Child-sex attacker can't be deported because his African tribe is 'persecuted'

An African migrant who lured a vulnerable schoolgirl to a house for sex cannot be deported – because he is a member of a  ‘persecuted tribe’.
Jumaa Kater Saleh, 24, was convicted as part of a predatory sex gang for the ‘deliberate, targeted abuse of a young and vulnerable girl’, who was aged 13 at the time.
But he was allowed to remain in  Britain under human rights law because he faced mistreatment if sent back  to Sudan.
Saleh was a member of the Zaghawa tribe, which was subject to widespread persecution
Saleh was a member of the Zaghawa tribe, which was subject to widespread persecution (not pictured here)
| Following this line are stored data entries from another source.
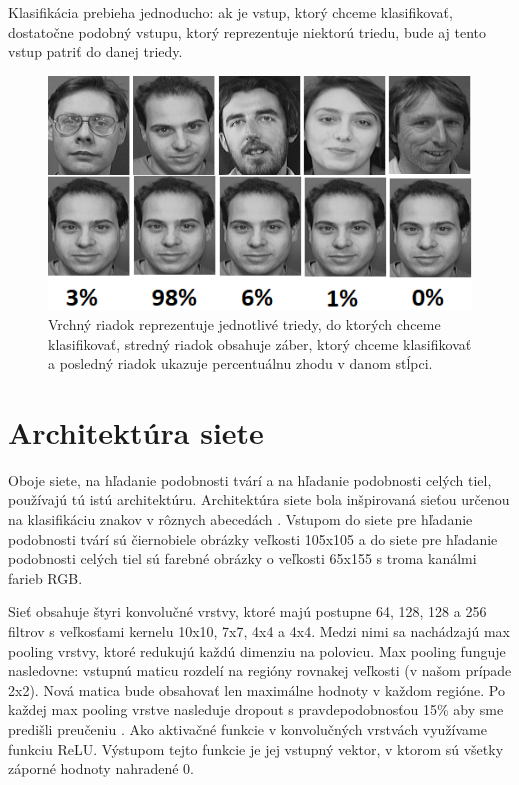 Klasifikácia prebieha jednoducho: ak je vstup, ktorý chceme klasifikovať, dostatočne podobný vstupu, ktorý reprezentuje niektorú triedu, bude aj tento vstup patriť do danej triedy.

\begin{figure}[H]
\centerline{\includegraphics[width=1\textwidth]{images/oneshot_classification}}
\caption[Klasifikácia pomocou siamskej neurónovej siete]{Vrchný riadok reprezentuje jednotlivé triedy, do ktorých chceme klasifikovať, stredný riadok obsahuje záber, ktorý chceme klasifikovať a posledný riadok ukazuje percentuálnu zhodu v danom stĺpci.}
\label{obr:oneshot_classification}
\end{figure}

\section{Architektúra siete} \label{kap:siamese_architecture}
Oboje siete, na hľadanie podobnosti tvárí a na hľadanie podobnosti celých tiel, používajú tú istú architektúru.
Architektúra siete bola inšpirovaná sieťou určenou na klasifikáciu znakov v rôznych abecedách \cite{siamese_architecture}.
Vstupom do siete pre hľadanie podobnosti tvárí sú čiernobiele obrázky veľkosti 105x105 a 
do siete pre hľadanie podobnosti celých tiel sú farebné obrázky o veľkosti 65x155 s troma kanálmi farieb RGB.

Sieť obsahuje štyri konvolučné vrstvy, ktoré majú postupne 64, 128, 128 a 256 filtrov s veľkosťami kernelu 10x10, 7x7, 4x4 a 4x4.
Medzi nimi sa nachádzajú max pooling vrstvy, ktoré redukujú každú dimenziu na polovicu.
Max pooling funguje nasledovne: vstupnú maticu rozdelí na regióny rovnakej veľkosti (v našom prípade 2x2). 
Nová matica bude obsahovať len maximálne hodnoty v každom regióne.
Po každej max pooling vrstve nasleduje dropout s pravdepodobnosťou 15\% aby sme predišli preučeniu \cite{JMLR:v15:srivastava14a}. 
Ako aktivačné funkcie v konvolučných vrstvách využívame funkciu ReLU. 
Výstupom tejto funkcie je jej vstupný vektor, v ktorom sú všetky záporné hodnoty nahradené 0.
He claimed he was a member of the  Zaghawa tribe, which has been persecuted by government forces and Arab tribe militia.
And it has been ruled he can stay indefinitely, unless a court decides the ‘threat’ diminishes and it is safe for him to return to Africa.
 

Details of the case emerged as Saleh went to court to demand compensation from the Government for locking him up. He claimed he was unlawfully detained following his prison sentence, when he was kept behind bars to protect the public.
But the judge rejected his claim  saying he had posed a ‘substantial’ risk to the public and keeping him locked up was necessary.
Rejecting claim: Deputy High Court judge Philip Mott QC
Rejecting claim: Deputy High Court judge Philip Mott QC
The decision to allow Saleh to stay sparked outrage.
Tory MP Peter Bone said: ‘I take the very simple view that if someone comes to this country and then breaks the law then he should be sent back to where he comes from.
'Any arguments about his human rights disappear when he has violated, violently, the rights of a young girl.’
Saleh arrived in the UK in November 2004 hidden in the back of a lorry.
In January 2005 he claimed asylum but this was rejected.
However, because he was under 18, he was allowed to remain until he reached adulthood in October 2006.
He was still in the country in May 2007, when arrested and charged with the sex offences. In February 2008, he was convicted of two charges of sexual activity with a 13-year-old girl.
He was in a group of five immigrants who lured schoolgirls – including three aged 13 and one aged 14 – to a house for sex.
The judge at the trial had remarked that all three girls were ‘clearly disturbed and vulnerable, far from mature for their years and had been targeted by the group’. Saleh was jailed for four years on the basis that the offences were planned and that he knew the girl’s age. The judge also recommended him for deportation.
However, at the end of his sentence immigration officials deemed that he should not be released as they tried to deport him ‘for the public good’.
He was let out in May 2011 after it was decided that he would face persecution if returned to Sudan, under protection against ‘inhuman and degrading treatment’ and risk to life. He now lives in Leicester.
Ruling against him yesterday, deputy High Court judge Philip Mott QC said he had not been unlawfully detained.
The judge, sitting at the High Court in London, accepted that Saleh was a member of the Zaghawa and so it was ‘not possible’ to return him to Sudan.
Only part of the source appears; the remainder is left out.